- Born: 28 November 1938 (age 87) Palermo, Sicily, Italy
- Other names: "Tonton Settimo"
- Occupations: Mafia boss Head of the Sicilian Mafia Commission
- Criminal status: Imprisoned since 2018
- Allegiance: Pagliarelli Mafia family / Sicilian Mafia

= Settimo Mineo =

Italian member of the Sicilian Mafia

Settimo Mineo (/it/; born 28 November 1938) is an Italian member of the Sicilian Mafia, capo of the Pagliarelli Mafia family and eventually of the Pagliarelli mandamento from Palermo, until his arrest in 2018.

== Biography ==
Settimo Mineo, known as "Tonton Settimo", was born in Palermo in 1938. He officially owns a jewelry shop in the Palermo, but is considered the oldest boss of the Sicilian Mafia. In 1982, he escaped an ambush that cost the life of his brother Giuseppe, while in 1981 his brother Antonino was murdered. Testified against by pentito Tommaso Buscetta, he was sentenced to five years in prison in the Maxi Trial. After he was released from prison, he was then re-arrested in 2006 and sentenced in the "Gotha" trial. He was released in 2013 by decision of the Supreme Court of Cassation.

Despite being a former associate of Antonio Rotolo, a historical ally of the Corleonesi, in recent years Mineo made alliances with the cousins Franco and Tommaso Inzerillo, members of the Inzerillo Mafia clan and had as his right-hand man, Salvatore Sorrentino, all of them known rivals of Rotolo and of the Corleonesi, showing that Settimo Mineo had changed sides inside the Cosa Nostra.

On 29 May 2018, Mineo was elected the new head of the Sicilian Mafia Commission after the death of Salvatore Riina. On 4 December 2018, he was re-arrested in the operation "Cupola 2.0" conducted by the Carabinieri, on charges to be the new head of the "Dome" of Cosa Nostra.
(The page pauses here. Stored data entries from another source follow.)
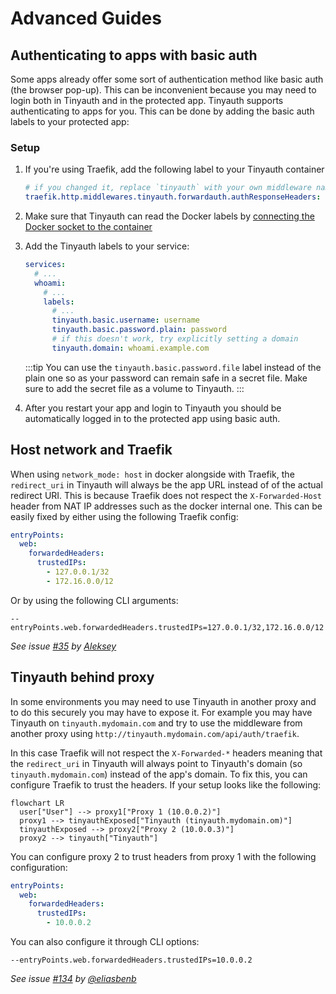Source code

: # Advanced Guides

## Authenticating to apps with basic auth

Some apps already offer some sort of authentication method like basic auth (the browser pop-up). This can be inconvenient because you may need to login both in Tinyauth and in the protected app. Tinyauth supports authenticating to apps for you. This can be done by adding the basic auth labels to your protected app:

### Setup

1. If you're using Traefik, add the following label to your Tinyauth container

    ```yaml
    # if you changed it, replace `tinyauth` with your own middleware name
    traefik.http.middlewares.tinyauth.forwardauth.authResponseHeaders: authorization
    ```

2. Make sure that Tinyauth can read the Docker labels by [connecting the Docker socket to the container](/docs/guides/access-controls.md#modifying-the-tinyauth-container)
3. Add the Tinyauth labels to your service:

    ```yaml
    services:
      # ...
      whoami:
        # ...
        labels:
          # ...
          tinyauth.basic.username: username
          tinyauth.basic.password.plain: password
          # if this doesn't work, try explicitly setting a domain
          tinyauth.domain: whoami.example.com
    ```

    :::tip
    You can use the `tinyauth.basic.password.file` label instead of the plain one so as your password can remain safe in a secret file. Make sure to add the secret file as a volume to Tinyauth.
    :::

4. After you restart your app and login to Tinyauth you should be automatically logged in to the protected app using basic auth.

## Host network and Traefik

When using `network_mode: host` in docker alongside with Traefik, the `redirect_uri` in Tinyauth will always be the app URL instead of of the actual redirect URI. This is because Traefik does not respect the `X-Forwarded-Host` header from NAT IP addresses such as the docker internal one. This can be easily fixed by either using the following Traefik config:

```yaml
entryPoints:
  web:
    forwardedHeaders:
      trustedIPs:
        - 127.0.0.1/32
        - 172.16.0.0/12
```

Or by using the following CLI arguments:

```shellscript
--entryPoints.web.forwardedHeaders.trustedIPs=127.0.0.1/32,172.16.0.0/12
```

_See issue [#35](https://github.com/steveiliop56/tinyauth/issues/35) by [Aleksey](https://github.com/liveder)_

## Tinyauth behind proxy

In some environments you may need to use Tinyauth in another proxy and to do this securely you may have to expose it. For example you may have Tinyauth on `tinyauth.mydomain.com` and try to use the middleware from another proxy using `http://tinyauth.mydomain.com/api/auth/traefik`.

In this case Traefik will not respect the `X-Forwarded-*` headers meaning that the `redirect_uri` in Tinyauth will always point to Tinyauth's domain (so `tinyauth.mydomain.com`) instead of the app's domain. To fix this, you can configure Traefik to trust the headers. If your setup looks like the following:

```mermaid
flowchart LR
  user["User"] --> proxy1["Proxy 1 (10.0.0.2)"]
  proxy1 --> tinyauthExposed["Tinyauth (tinyauth.mydomain.om)"]
  tinyauthExposed --> proxy2["Proxy 2 (10.0.0.3)"]
  proxy2 --> tinyauth["Tinyauth"]
```

You can configure proxy 2 to trust headers from proxy 1 with the following configuration:

```yaml
entryPoints:
  web:
    forwardedHeaders:
      trustedIPs:
        - 10.0.0.2
```

You can also configure it through CLI options:

```shellscript
--entryPoints.web.forwardedHeaders.trustedIPs=10.0.0.2
```

_See issue [#134](https://github.com/steveiliop56/tinyauth/issues/134#issuecomment-2848793841) by [@eliasbenb](https://github.com/eliasbenb)_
According to investigators, after Mineo's arrest, he was replaced by Giuseppe Calvaruso as the new head of the Pagliarelli mandamento. Calvaruso was Settimo Mineo's most trusted man, and is known for his peculiar and very modern entrepreneurial attitude in managing the Pagliarelli mandamento.

== Personal life ==
Before his arrest, Mineo was known for his charisma and mediation skills; he did not use mobile phones for fear of being intercepted, and also moved on foot, even to visit other Mafia bosses. Mineo and his wife would go to mass at the Church of San Giovanni Decollato in Ballarò, Palermo, and for a year even participated in a volunteer project of the church, involved in an after-school program for children at the church.